Write only the number of lines in the records beneath that hold "dataclasses".

━━━━━━━━━━

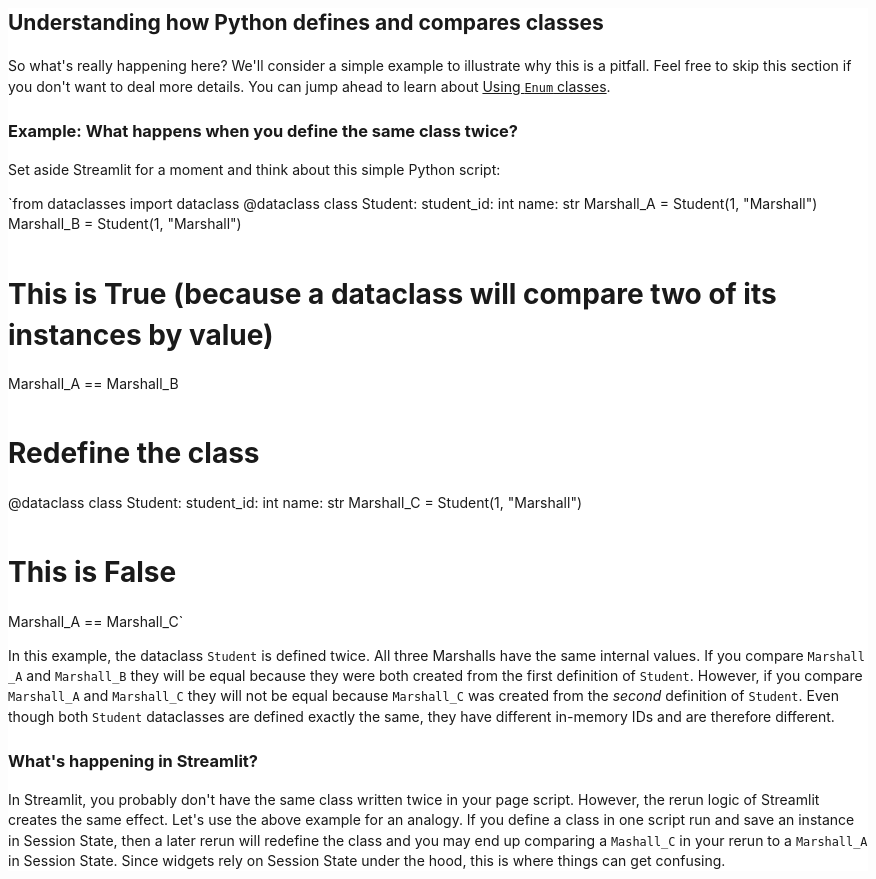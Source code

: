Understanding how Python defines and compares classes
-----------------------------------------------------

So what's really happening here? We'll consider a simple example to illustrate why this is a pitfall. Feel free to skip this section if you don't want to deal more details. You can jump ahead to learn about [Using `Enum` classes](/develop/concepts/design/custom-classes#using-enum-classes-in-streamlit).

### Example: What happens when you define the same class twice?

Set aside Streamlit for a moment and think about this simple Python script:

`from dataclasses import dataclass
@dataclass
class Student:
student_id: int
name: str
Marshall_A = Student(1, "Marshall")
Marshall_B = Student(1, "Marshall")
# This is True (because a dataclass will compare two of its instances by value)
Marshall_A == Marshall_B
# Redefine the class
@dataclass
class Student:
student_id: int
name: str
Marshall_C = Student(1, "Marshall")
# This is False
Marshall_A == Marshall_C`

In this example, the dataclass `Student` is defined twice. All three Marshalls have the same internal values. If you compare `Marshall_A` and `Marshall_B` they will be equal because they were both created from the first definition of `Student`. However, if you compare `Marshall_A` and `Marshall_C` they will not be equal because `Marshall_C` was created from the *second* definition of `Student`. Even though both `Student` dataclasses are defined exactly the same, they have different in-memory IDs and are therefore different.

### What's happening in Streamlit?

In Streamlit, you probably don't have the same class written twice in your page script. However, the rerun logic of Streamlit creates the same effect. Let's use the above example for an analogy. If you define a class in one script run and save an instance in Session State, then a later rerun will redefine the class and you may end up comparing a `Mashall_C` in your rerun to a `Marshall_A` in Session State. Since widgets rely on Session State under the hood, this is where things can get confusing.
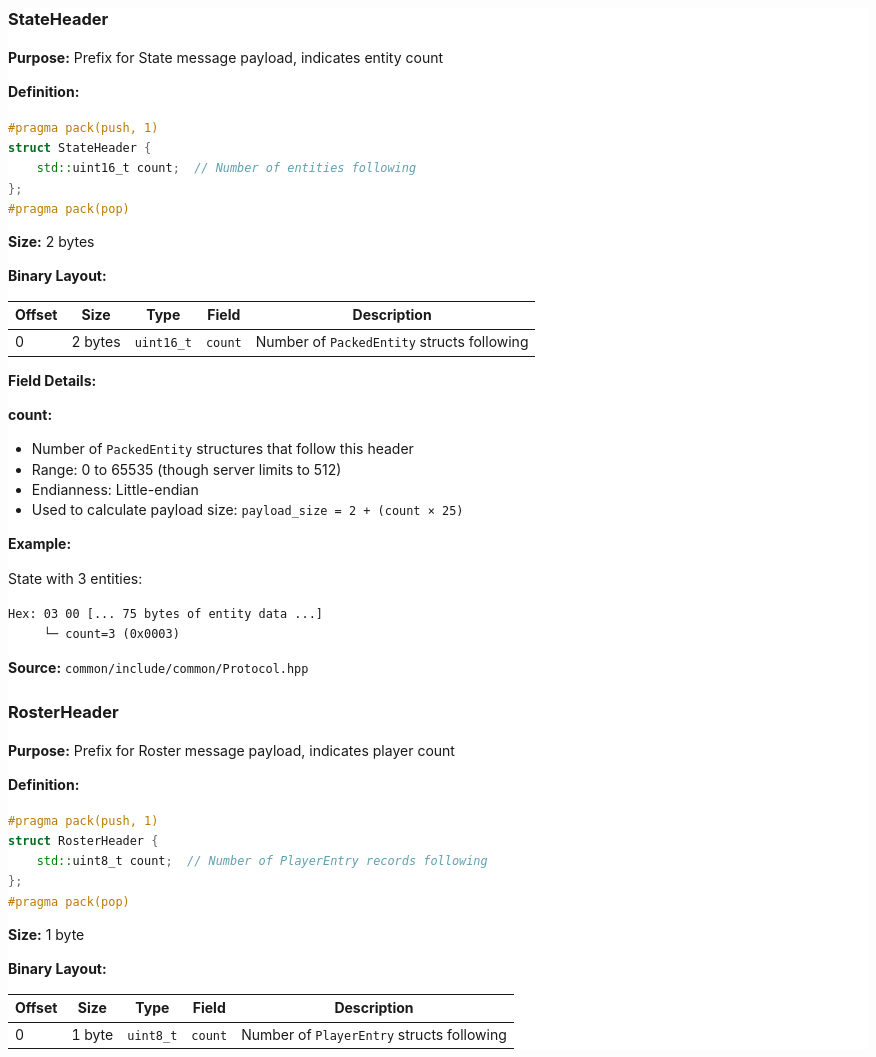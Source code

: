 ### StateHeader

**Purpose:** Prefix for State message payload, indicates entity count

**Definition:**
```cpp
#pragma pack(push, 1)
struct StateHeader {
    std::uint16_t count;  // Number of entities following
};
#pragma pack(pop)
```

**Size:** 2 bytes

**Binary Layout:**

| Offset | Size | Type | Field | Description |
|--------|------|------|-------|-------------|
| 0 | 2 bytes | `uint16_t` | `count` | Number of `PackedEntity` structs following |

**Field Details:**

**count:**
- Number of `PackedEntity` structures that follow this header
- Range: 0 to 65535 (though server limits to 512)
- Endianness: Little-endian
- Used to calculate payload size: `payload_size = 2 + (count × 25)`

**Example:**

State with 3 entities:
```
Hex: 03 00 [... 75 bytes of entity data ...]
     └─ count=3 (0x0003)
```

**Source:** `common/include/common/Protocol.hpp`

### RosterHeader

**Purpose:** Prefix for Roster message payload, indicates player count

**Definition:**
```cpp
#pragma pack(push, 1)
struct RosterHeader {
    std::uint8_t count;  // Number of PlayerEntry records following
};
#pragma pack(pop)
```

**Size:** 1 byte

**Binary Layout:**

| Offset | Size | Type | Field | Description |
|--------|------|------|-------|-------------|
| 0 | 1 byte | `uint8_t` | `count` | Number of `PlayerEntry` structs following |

━━━━━━━━━━

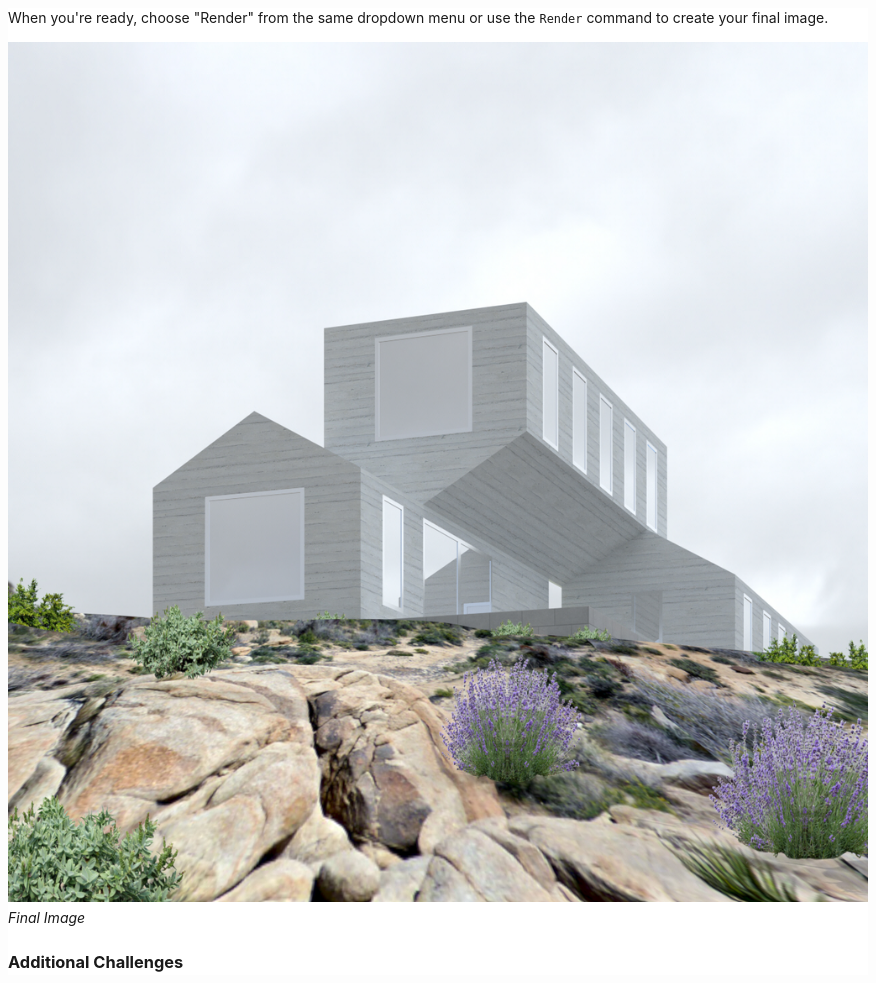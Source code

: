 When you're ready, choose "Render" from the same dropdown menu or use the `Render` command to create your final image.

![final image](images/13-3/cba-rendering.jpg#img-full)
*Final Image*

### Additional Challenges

━━━━━━━━━━

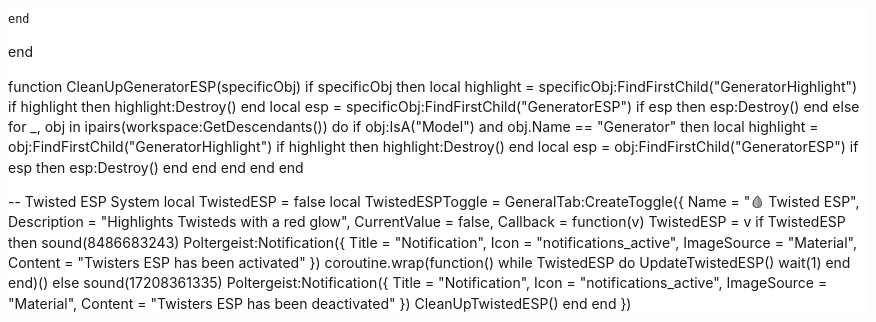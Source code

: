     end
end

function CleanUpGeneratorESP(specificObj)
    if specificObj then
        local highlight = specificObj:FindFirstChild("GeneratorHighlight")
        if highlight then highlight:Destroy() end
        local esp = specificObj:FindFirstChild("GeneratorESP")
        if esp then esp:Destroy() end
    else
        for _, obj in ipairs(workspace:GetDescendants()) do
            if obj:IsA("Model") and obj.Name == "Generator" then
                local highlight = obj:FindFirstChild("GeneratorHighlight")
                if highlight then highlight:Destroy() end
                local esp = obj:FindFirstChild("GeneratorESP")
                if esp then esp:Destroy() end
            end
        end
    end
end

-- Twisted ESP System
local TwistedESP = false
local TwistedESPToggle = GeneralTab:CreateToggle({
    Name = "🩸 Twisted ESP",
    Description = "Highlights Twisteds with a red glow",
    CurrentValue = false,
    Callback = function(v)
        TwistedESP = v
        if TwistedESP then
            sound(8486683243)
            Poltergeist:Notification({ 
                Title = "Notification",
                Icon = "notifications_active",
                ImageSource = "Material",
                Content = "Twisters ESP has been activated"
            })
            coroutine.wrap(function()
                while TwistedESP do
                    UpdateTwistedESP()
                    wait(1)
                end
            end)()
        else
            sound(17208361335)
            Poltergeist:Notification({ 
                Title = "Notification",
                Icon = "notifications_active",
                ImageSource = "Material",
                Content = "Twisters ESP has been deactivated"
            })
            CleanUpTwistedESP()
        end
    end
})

━━━━━━━━━━

**Solution to this task**
2